Monday, April 22 2024

A recipe designed to recover leftovers that we often have in the refrigerator, before they can expire.

Doses don’t matter and you can substitute ingredients with any related food : for example, radicchio with some turnip greens or kale; speck with bacon or prosciutto.


There are no fixed rules, the important thing is not to throw food away!

 

 

 

 

 

 

 

SERVINGS:4

INGREDIENTS:

  • 17 oz of pasta (mezze maniche, penne or farfalle)
  • 1 lb of radicchio
  • 1 cup of milk
  • 4 slices of speck
  • 1/2 onion
  • butter to taste
  • all purpose flour to taste
  • extra virgin olive oil to taste
  • salt and pepper to taste
  • Parmigiano Reggiano cheese, grated (optional)

 

METHOD

Chop the onion and brown it in a pan with a little oil.

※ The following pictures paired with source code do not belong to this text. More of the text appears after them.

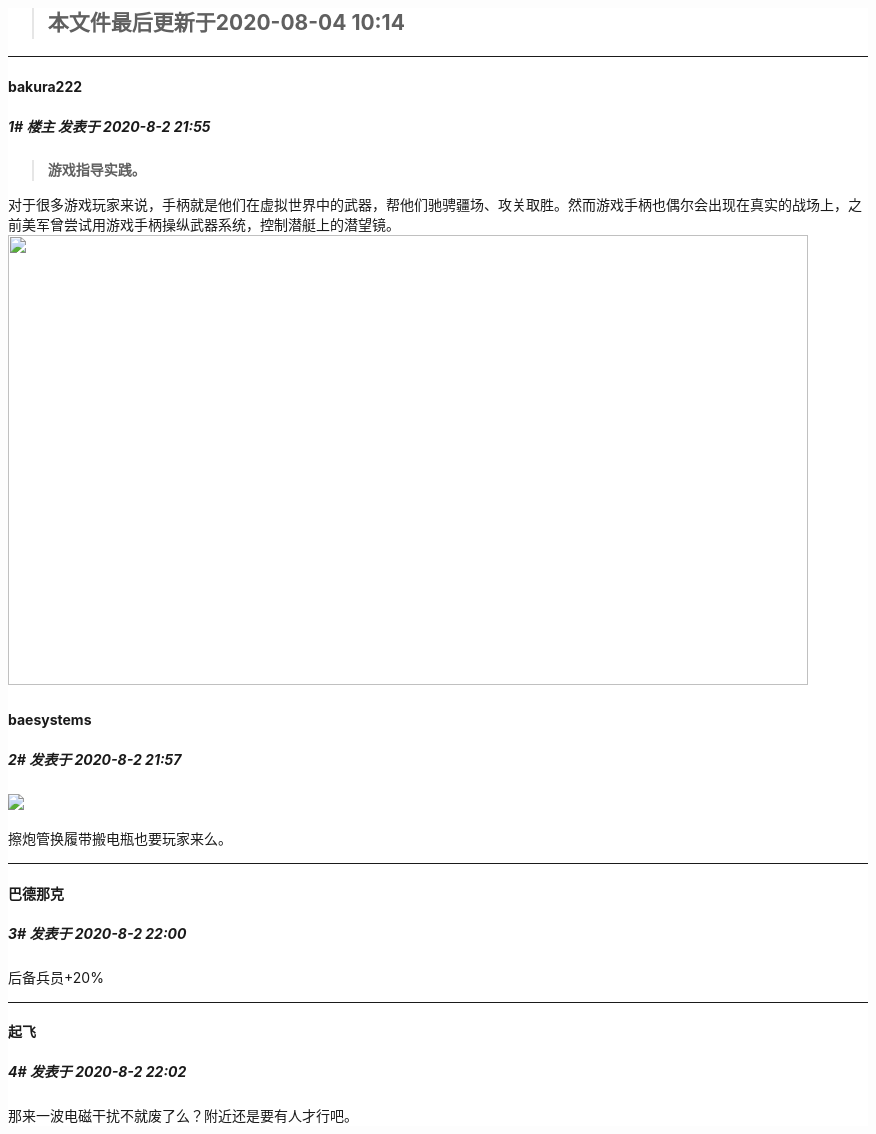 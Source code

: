 > ## **本文件最后更新于2020-08-04 10:14** 



*****

####  bakura222  
##### 1#       楼主       发表于 2020-8-2 21:55



<blockquote><strong>游戏指导实践。</strong></blockquote>对于很多游戏玩家来说，手柄就是他们在虚拟世界中的武器，帮他们驰骋疆场、攻关取胜。然而游戏手柄也偶尔会出现在真实的战场上，之前美军曾尝试用游戏手柄操纵武器系统，控制潜艇上的潜望镜。<img src="https://alioss.yystv.cn/doc/6869/cc9c675d5c62840c556ee08162d5e024.jpeg_mw680water" height="450" id="aimg_Ny7j7" onclick="zoom(this)" onmouseover="img_onmouseoverfunc(this)" style="cursor:pointer" width="800"/)而最近以色列军方也正考虑用Xbox手柄开坦克的可行性。3年前，以色列启动了名为卡梅尔计划的武器开发项目，目标是研发新一代的未来坦克。这些坦克将有360度视野，AI辅助系统以及各种高科技、智能化的装备。作为卡梅尔计划的一部分，以色列的三家武器公司目前正在研发一种轻便、智能、灵活的卡梅尔装甲车。如果研究成果，它可能会成为卡梅尔坦克的开发平台。<img src="https://alioss.yystv.cn/doc/6869/2a7d9ed139a19e0cb15a065c02be102a.jpeg_mw680water" height="512" id="aimg_fOW9O" onclick="zoom(this, this.src, 0, 0, 0)" width="768"/)三家公司分别根据自己的想法设计了三台不一样的原型机。这些原型机共同的特点是都没有车窗，取而代之的是一面由多个演示器拼成的屏幕来获取外界的图像。<img src="https://alioss.yystv.cn/doc/6869/fa2279627d9808d0ebf2f4e0f0e53ddf.gif_mw680" height="226" id="aimg_Fz4I1" onclick="zoom(this, this.src, 0, 0, 0)" width="400"/)控制方面没有传统坦克一样的控制杆，有的原型机选择了键盘搭配飞行摇杆作为主控制器。<img src="https://alioss.yystv.cn/doc/6869/5133821a27c5996c2184778d9bfa2a77.gif_mw680" height="226" id="aimg_TFZ6A" onclick="zoom(this, this.src, 0, 0, 0)" width="400"/)IAI公司的版本则直接使用Xbox手柄作为控制器。基本上驾驶员就是看着屏幕上的影响，使用游戏手柄来操控坦克，就像在玩游戏一样。这样的操作体验是IAI公司特别参考了游戏系统设计的。他们考虑到以色列防卫军的士兵通常是18-21岁的年轻人，通常对游戏都不陌生，如今让他们坐在这样的装甲车中，可以非常快速地掌握它的操作方式。<img src="https://alioss.yystv.cn/doc/6869/d2f824a3db18d87fb62ea6525a5971dc.jpeg_mw680water" height="500" id="aimg_rzQyn" onclick="zoom(this)" onmouseover="img_onmouseoverfunc(this)" style="cursor:pointer" width="800"/)他们还邀请了一些游戏玩家来评判他们的设计，最初他们的想法也是使用飞行摇杆，后来在玩家的建议下才改成了双摇杆加按键的手柄式操作模式。IAI公司还会找来普通的孩子或者预备队，以及其他没有军事背景的人到模拟机上测试，观察哪种设备是他们最舒适的，然后再根据他们的反馈设计系统。试验研究人员发现，多数人都希望控制器更加的轻便、便携，希望能把控制器放在自己的腿上，而不是固定在车身上。一名指挥官表示，这套系统加快了年轻士兵的学习速度：“他们非常熟悉那些按键的位置，利用这套系统他们能够更好的发挥。手柄只是一个交互工具，重点是让他们找到自己习惯的方式去掌握复杂的技术。”<img src="https://alioss.yystv.cn/doc/6869/36d39373176a1e35efd368ff92fbe6e0.jpeg_mw680water" height="450" id="aimg_Kr8jQ" onclick="zoom(this)" onmouseover="img_onmouseoverfunc(this)" style="cursor:pointer" width="800"/)除了游戏手柄，IAI在其他的设计中也借鉴了不少游戏中的设计。比如抬头显示器中各种信息的位置摆放，小地图、子弹数量、可用武器等，都是按照主流射击游戏中的习惯设计的，更符合游戏玩家的思维逻辑。卡梅尔装甲车上还装有一套用Unity编写的AI系统，能够针对战场上的情况给与辅助，比如路线导航，目标侦测等。这些AI是使用《星际争霸2》和《毁灭战士》等各种游戏进行训练的，研究人员表示这些游戏能培养AI的应变能力，让AI能够在各种情况下通过自己的判断完成导航、侦查、武器选择等工作。<img src="https://alioss.yystv.cn/doc/6869/7c896074ffede5a47e187725162e3990.gif_mw680" height="226" id="aimg_Tko6A" onclick="zoom(this, this.src, 0, 0, 0)" width="400"/)数据显示，训练两周的AI在两点之间的导航能力已经可以超过人工作业的20%-30%。这些装甲车还处于实验阶段，但最终还是会成为以色列下一代主战坦克的参考。有些技术比如高科技的Iron Vision头盔已经被以军提前采用，装备到梅卡瓦主战坦克上。也许未来的坦克真的会变成一种看着屏幕操作着手柄像游戏一样的杀人机器了。不知道这应该说是酷，还是可怕。








*****

####  baesystems  
##### 2#       发表于 2020-8-2 21:57



<img src="https://static.saraba1st.com/image/smiley/face2017/067.png" referrerpolicy="no-referrer">

擦炮管换履带搬电瓶也要玩家来么。







*****

####  巴德那克  
##### 3#       发表于 2020-8-2 22:00




后备兵员+20%







*****

####  起飞  
##### 4#       发表于 2020-8-2 22:02




那来一波电磁干扰不就废了么？附近还是要有人才行吧。






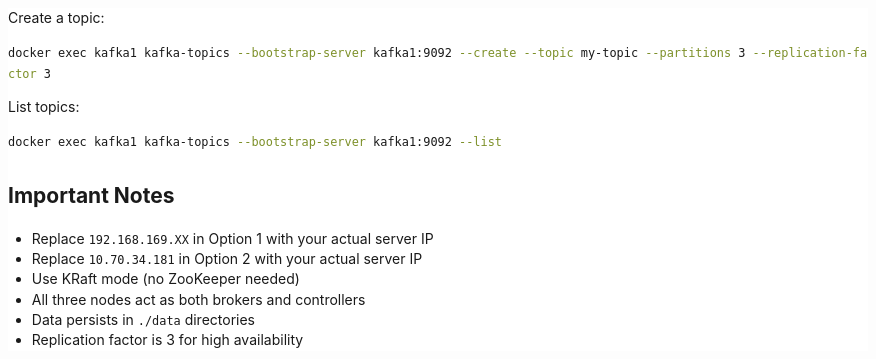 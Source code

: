 Create a topic:
```bash
docker exec kafka1 kafka-topics --bootstrap-server kafka1:9092 --create --topic my-topic --partitions 3 --replication-factor 3
```

List topics:
```bash
docker exec kafka1 kafka-topics --bootstrap-server kafka1:9092 --list
```

## Important Notes

- Replace `192.168.169.XX` in Option 1 with your actual server IP
- Replace `10.70.34.181` in Option 2 with your actual server IP
- Use KRaft mode (no ZooKeeper needed)
- All three nodes act as both brokers and controllers
- Data persists in `./data` directories
- Replication factor is 3 for high availability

Thinly slice the radicchio and add it to the pan along with a pinch of salt.

Bring the water to a boil and throw in the pasta.

Add the speck to the pan.

In another saucepan, pour 1 tablespoon oil, 1 tablespoon flour and cook for a few minutes over high heat.

Add milk a little at a time and bring to a boil, stirring constantly.

Drain the pasta al dente and pour it together with the béchamel sauce into the pot with radicchio and speck.

Stir-fry with a little cooking water.

Plate with parmesan cheese if you like and serve!!!